Wrap text criteria in double quotes: =SUMIF(A1:A10, "Sales", B1:B10). This also applies to comparison operators with numbers like ">100".

Long text strings

SUMIF returns incorrect results when matching text longer than 255 characters, or when trying to match the error value #VALUE!.

Keep criteria text under 255 characters. For longer text comparisons, consider using helper columns to create shorter identifier codes.

Case sensitivity confusion

SUMIF treats "sales", "Sales", and "SALES" as identical, which might not match your expectations if you're tracking case-sensitive product codes.

SUMIF is always case-insensitive. If you need case-sensitive matching, you'll need to use a different approach with SUMPRODUCT and EXACT.

Tips & notes

When you omit the sum_range argument, SUMIF sums the cells in range that meet your criteria. This is handy when the values you're checking and summing are in the same column. Wildcards only work with text: use * to match any sequence of characters, and ? to match a single character. To find a literal asterisk or question mark, type ~* or ~?.

Common questions

How do I use comparison operators in SUMIF criteria?

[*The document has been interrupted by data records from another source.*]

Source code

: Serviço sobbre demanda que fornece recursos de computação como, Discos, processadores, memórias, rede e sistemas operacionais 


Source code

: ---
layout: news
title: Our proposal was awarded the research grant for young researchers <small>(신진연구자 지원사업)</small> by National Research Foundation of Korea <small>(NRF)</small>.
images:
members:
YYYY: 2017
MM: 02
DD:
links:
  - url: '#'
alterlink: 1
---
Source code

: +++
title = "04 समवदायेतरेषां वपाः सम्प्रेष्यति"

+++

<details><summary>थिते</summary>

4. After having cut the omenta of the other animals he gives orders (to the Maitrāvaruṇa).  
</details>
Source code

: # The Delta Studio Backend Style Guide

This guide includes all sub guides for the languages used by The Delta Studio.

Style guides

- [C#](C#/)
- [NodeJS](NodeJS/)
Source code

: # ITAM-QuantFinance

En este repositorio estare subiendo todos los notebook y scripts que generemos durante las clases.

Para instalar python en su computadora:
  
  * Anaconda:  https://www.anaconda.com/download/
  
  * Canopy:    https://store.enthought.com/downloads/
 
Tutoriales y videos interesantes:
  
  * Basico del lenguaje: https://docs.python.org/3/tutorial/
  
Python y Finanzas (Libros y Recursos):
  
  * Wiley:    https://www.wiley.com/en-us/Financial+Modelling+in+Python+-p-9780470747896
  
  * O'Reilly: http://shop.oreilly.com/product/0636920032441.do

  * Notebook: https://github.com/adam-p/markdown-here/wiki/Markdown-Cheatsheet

Put the operator and number in quotes as a text string. For example: =SUMIF(A1:A10, ">100", B1:B10) sums values in B where A is greater than 100. You can use >, <, >=, <=, <> (not equal), or = (equal).

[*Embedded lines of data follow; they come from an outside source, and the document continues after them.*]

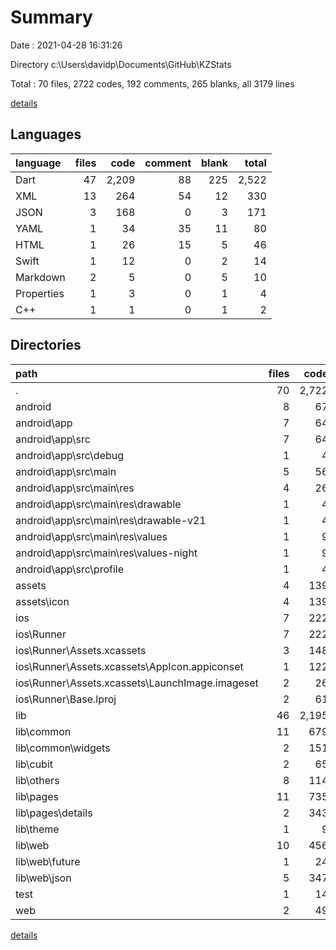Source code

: # Summary

Date : 2021-04-28 16:31:26

Directory c:\Users\davidp\Documents\GitHub\KZStats

Total : 70 files,  2722 codes, 192 comments, 265 blanks, all 3179 lines

[details](details.md)

## Languages
| language | files | code | comment | blank | total |
| :--- | ---: | ---: | ---: | ---: | ---: |
| Dart | 47 | 2,209 | 88 | 225 | 2,522 |
| XML | 13 | 264 | 54 | 12 | 330 |
| JSON | 3 | 168 | 0 | 3 | 171 |
| YAML | 1 | 34 | 35 | 11 | 80 |
| HTML | 1 | 26 | 15 | 5 | 46 |
| Swift | 1 | 12 | 0 | 2 | 14 |
| Markdown | 2 | 5 | 0 | 5 | 10 |
| Properties | 1 | 3 | 0 | 1 | 4 |
| C++ | 1 | 1 | 0 | 1 | 2 |

## Directories
| path | files | code | comment | blank | total |
| :--- | ---: | ---: | ---: | ---: | ---: |
| . | 70 | 2,722 | 192 | 265 | 3,179 |
| android | 8 | 67 | 49 | 10 | 126 |
| android\app | 7 | 64 | 49 | 9 | 122 |
| android\app\src | 7 | 64 | 49 | 9 | 122 |
| android\app\src\debug | 1 | 4 | 3 | 1 | 8 |
| android\app\src\main | 5 | 56 | 43 | 7 | 106 |
| android\app\src\main\res | 4 | 26 | 32 | 6 | 64 |
| android\app\src\main\res\drawable | 1 | 4 | 7 | 2 | 13 |
| android\app\src\main\res\drawable-v21 | 1 | 4 | 7 | 2 | 13 |
| android\app\src\main\res\values | 1 | 9 | 9 | 1 | 19 |
| android\app\src\main\res\values-night | 1 | 9 | 9 | 1 | 19 |
| android\app\src\profile | 1 | 4 | 3 | 1 | 8 |
| assets | 4 | 139 | 3 | 1 | 143 |
| assets\icon | 4 | 139 | 3 | 1 | 143 |
| ios | 7 | 222 | 2 | 9 | 233 |
| ios\Runner | 7 | 222 | 2 | 9 | 233 |
| ios\Runner\Assets.xcassets | 3 | 148 | 0 | 4 | 152 |
| ios\Runner\Assets.xcassets\AppIcon.appiconset | 1 | 122 | 0 | 1 | 123 |
| ios\Runner\Assets.xcassets\LaunchImage.imageset | 2 | 26 | 0 | 3 | 29 |
| ios\Runner\Base.lproj | 2 | 61 | 2 | 2 | 65 |
| lib | 46 | 2,195 | 78 | 218 | 2,491 |
| lib\common | 11 | 679 | 4 | 57 | 740 |
| lib\common\widgets | 2 | 151 | 0 | 11 | 162 |
| lib\cubit | 2 | 65 | 1 | 20 | 86 |
| lib\others | 8 | 114 | 2 | 24 | 140 |
| lib\pages | 11 | 735 | 18 | 50 | 803 |
| lib\pages\details | 2 | 343 | 8 | 16 | 367 |
| lib\theme | 1 | 9 | 0 | 2 | 11 |
| lib\web | 10 | 456 | 48 | 50 | 554 |
| lib\web\future | 1 | 24 | 1 | 2 | 27 |
| lib\web\json | 5 | 347 | 12 | 36 | 395 |
| test | 1 | 14 | 10 | 7 | 31 |
| web | 2 | 49 | 15 | 6 | 70 |

[details](details.md)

Can I use cell references in my criteria?

Yes, you can reference cells for dynamic criteria. Use concatenation with the operator: =SUMIF(A1:A10, ">"&D1, B1:B10) where D1 contains your threshold number. For text matching, just use the cell reference directly: =SUMIF(A1:A10, D1, B1:B10).

What's the difference between SUMIF and SUMIFS?

SUMIF handles one condition, while SUMIFS handles multiple conditions. SUMIFS also has a different argument order (sum_range comes first). Use SUMIFS when you need AND logic like summing sales for a specific product AND region.

Why is my SUMIF returning zero when I know there are matches?

Check for extra spaces in your data or criteria, mismatched text formatting (dates stored as text), or incorrect cell references. Use TRIM to clean up spaces, and verify your range and sum_range cover the right cells.